- EXTRACTED ENTRIES:
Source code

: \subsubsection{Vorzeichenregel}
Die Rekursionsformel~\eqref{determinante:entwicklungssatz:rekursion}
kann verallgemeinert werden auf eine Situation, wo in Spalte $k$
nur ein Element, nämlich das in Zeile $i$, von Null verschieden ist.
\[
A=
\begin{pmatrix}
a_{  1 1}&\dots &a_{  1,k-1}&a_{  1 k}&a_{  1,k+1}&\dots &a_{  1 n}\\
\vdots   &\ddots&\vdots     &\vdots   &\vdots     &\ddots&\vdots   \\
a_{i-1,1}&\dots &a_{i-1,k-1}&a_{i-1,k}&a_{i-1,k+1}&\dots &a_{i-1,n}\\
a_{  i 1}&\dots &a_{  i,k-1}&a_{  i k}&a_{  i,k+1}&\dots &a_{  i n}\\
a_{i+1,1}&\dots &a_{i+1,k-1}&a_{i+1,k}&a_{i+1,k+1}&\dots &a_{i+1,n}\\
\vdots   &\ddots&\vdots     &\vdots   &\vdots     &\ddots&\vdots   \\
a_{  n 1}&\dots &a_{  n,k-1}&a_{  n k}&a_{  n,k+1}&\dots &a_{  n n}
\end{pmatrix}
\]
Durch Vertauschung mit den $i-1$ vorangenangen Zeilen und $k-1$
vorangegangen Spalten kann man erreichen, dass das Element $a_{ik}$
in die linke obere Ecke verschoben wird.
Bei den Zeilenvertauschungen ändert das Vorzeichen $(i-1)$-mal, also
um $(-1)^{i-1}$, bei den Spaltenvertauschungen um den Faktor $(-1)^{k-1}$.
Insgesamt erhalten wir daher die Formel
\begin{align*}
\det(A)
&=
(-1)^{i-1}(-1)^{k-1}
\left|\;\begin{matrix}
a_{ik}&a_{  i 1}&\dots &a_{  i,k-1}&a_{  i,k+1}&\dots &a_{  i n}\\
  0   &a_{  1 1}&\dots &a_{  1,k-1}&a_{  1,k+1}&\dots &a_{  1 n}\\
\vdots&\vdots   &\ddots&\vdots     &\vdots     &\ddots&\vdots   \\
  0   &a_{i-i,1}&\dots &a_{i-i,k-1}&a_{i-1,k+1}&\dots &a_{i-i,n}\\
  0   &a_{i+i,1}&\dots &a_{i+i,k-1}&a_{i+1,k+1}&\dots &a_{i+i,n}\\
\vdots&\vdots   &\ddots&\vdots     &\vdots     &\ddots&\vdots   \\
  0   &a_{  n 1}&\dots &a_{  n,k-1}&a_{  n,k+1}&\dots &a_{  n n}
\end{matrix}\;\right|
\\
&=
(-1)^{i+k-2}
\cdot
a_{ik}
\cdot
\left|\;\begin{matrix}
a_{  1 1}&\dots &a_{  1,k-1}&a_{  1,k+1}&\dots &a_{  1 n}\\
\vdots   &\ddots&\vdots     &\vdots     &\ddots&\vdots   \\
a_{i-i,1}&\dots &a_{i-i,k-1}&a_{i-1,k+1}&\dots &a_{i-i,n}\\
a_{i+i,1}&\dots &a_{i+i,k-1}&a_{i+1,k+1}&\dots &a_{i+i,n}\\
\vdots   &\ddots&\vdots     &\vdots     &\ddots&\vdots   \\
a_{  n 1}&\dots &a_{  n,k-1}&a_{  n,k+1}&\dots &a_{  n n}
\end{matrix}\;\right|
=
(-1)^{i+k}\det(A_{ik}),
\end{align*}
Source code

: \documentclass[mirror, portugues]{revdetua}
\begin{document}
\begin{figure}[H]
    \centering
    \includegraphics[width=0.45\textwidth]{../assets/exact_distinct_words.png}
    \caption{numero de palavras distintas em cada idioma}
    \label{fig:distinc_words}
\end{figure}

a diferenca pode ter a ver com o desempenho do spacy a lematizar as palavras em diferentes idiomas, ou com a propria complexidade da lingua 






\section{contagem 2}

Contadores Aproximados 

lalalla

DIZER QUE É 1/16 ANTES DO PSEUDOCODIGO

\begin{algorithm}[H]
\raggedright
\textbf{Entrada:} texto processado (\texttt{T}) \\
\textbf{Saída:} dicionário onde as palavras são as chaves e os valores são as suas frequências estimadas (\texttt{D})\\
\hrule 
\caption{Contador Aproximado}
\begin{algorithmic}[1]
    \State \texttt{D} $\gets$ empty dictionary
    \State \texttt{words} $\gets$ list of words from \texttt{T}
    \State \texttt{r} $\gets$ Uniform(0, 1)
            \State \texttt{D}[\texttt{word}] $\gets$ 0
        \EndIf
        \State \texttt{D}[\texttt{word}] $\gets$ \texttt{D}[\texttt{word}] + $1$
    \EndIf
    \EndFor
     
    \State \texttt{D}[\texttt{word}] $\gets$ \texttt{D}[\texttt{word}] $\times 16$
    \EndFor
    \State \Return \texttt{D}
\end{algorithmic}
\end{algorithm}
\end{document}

- WHAT IS BEING ASKED:
If a line in the records has the word "textbf", copy that line.

- ANSWER TO THE EXERCISE:
\textbf{Entrada:} texto processado (\texttt{T}) \\
\textbf{Saída:} dicionário onde as palavras são as chaves e os valores são as suas frequências estimadas (\texttt{D})\\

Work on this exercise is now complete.